### YOUR GOAL:
Output the full listing exactly, character for character.

### RECORDS SUPPLIED:
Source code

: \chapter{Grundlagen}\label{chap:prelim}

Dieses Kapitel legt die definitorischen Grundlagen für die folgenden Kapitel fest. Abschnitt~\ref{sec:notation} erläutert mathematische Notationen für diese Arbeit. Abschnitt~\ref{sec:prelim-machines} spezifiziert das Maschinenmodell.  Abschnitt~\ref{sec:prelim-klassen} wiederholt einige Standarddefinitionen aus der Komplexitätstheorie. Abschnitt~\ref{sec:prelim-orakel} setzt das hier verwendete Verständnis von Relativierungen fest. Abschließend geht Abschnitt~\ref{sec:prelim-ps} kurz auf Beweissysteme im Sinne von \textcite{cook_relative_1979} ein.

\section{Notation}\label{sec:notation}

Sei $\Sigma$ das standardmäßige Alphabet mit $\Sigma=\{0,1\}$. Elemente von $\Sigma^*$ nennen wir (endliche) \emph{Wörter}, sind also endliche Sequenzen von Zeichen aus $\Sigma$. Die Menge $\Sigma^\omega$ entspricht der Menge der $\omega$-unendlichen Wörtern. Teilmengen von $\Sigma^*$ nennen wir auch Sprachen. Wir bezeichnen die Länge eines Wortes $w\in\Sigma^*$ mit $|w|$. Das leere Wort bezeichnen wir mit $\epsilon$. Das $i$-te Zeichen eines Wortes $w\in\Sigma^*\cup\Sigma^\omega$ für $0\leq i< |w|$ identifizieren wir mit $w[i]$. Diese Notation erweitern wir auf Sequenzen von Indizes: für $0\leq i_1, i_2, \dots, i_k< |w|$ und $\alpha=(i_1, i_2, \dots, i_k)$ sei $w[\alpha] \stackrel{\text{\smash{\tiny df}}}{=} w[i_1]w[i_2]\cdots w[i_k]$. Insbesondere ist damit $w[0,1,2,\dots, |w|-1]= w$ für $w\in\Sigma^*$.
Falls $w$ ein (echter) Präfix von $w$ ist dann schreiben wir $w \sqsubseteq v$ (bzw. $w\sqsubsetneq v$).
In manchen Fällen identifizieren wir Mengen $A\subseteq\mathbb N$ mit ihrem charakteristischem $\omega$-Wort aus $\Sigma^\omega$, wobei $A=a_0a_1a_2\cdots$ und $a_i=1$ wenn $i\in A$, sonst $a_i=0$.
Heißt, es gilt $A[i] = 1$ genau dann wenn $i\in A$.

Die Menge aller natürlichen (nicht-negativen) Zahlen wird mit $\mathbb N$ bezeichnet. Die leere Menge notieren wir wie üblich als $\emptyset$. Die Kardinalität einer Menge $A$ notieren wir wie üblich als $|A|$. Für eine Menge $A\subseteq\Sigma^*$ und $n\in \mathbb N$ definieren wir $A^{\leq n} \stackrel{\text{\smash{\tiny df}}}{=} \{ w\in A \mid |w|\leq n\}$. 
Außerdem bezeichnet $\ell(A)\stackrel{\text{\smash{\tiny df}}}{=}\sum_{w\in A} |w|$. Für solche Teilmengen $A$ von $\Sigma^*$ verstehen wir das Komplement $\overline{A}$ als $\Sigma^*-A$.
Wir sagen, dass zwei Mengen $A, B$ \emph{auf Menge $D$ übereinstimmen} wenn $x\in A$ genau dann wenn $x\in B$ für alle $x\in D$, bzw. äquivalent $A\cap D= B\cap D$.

### TASK RESPONSE:
Source code

: \chapter{Grundlagen}\label{chap:prelim}

Dieses Kapitel legt die definitorischen Grundlagen für die folgenden Kapitel fest. Abschnitt~\ref{sec:notation} erläutert mathematische Notationen für diese Arbeit. Abschnitt~\ref{sec:prelim-machines} spezifiziert das Maschinenmodell.  Abschnitt~\ref{sec:prelim-klassen} wiederholt einige Standarddefinitionen aus der Komplexitätstheorie. Abschnitt~\ref{sec:prelim-orakel} setzt das hier verwendete Verständnis von Relativierungen fest. Abschließend geht Abschnitt~\ref{sec:prelim-ps} kurz auf Beweissysteme im Sinne von \textcite{cook_relative_1979} ein.

\section{Notation}\label{sec:notation}

Sei $\Sigma$ das standardmäßige Alphabet mit $\Sigma=\{0,1\}$. Elemente von $\Sigma^*$ nennen wir (endliche) \emph{Wörter}, sind also endliche Sequenzen von Zeichen aus $\Sigma$. Die Menge $\Sigma^\omega$ entspricht der Menge der $\omega$-unendlichen Wörtern. Teilmengen von $\Sigma^*$ nennen wir auch Sprachen. Wir bezeichnen die Länge eines Wortes $w\in\Sigma^*$ mit $|w|$. Das leere Wort bezeichnen wir mit $\epsilon$. Das $i$-te Zeichen eines Wortes $w\in\Sigma^*\cup\Sigma^\omega$ für $0\leq i< |w|$ identifizieren wir mit $w[i]$. Diese Notation erweitern wir auf Sequenzen von Indizes: für $0\leq i_1, i_2, \dots, i_k< |w|$ und $\alpha=(i_1, i_2, \dots, i_k)$ sei $w[\alpha] \stackrel{\text{\smash{\tiny df}}}{=} w[i_1]w[i_2]\cdots w[i_k]$. Insbesondere ist damit $w[0,1,2,\dots, |w|-1]= w$ für $w\in\Sigma^*$.
Falls $w$ ein (echter) Präfix von $w$ ist dann schreiben wir $w \sqsubseteq v$ (bzw. $w\sqsubsetneq v$).
In manchen Fällen identifizieren wir Mengen $A\subseteq\mathbb N$ mit ihrem charakteristischem $\omega$-Wort aus $\Sigma^\omega$, wobei $A=a_0a_1a_2\cdots$ und $a_i=1$ wenn $i\in A$, sonst $a_i=0$.
Heißt, es gilt $A[i] = 1$ genau dann wenn $i\in A$.

Die Menge aller natürlichen (nicht-negativen) Zahlen wird mit $\mathbb N$ bezeichnet. Die leere Menge notieren wir wie üblich als $\emptyset$. Die Kardinalität einer Menge $A$ notieren wir wie üblich als $|A|$. Für eine Menge $A\subseteq\Sigma^*$ und $n\in \mathbb N$ definieren wir $A^{\leq n} \stackrel{\text{\smash{\tiny df}}}{=} \{ w\in A \mid |w|\leq n\}$. 
Außerdem bezeichnet $\ell(A)\stackrel{\text{\smash{\tiny df}}}{=}\sum_{w\in A} |w|$. Für solche Teilmengen $A$ von $\Sigma^*$ verstehen wir das Komplement $\overline{A}$ als $\Sigma^*-A$.
Wir sagen, dass zwei Mengen $A, B$ \emph{auf Menge $D$ übereinstimmen} wenn $x\in A$ genau dann wenn $x\in B$ für alle $x\in D$, bzw. äquivalent $A\cap D= B\cap D$.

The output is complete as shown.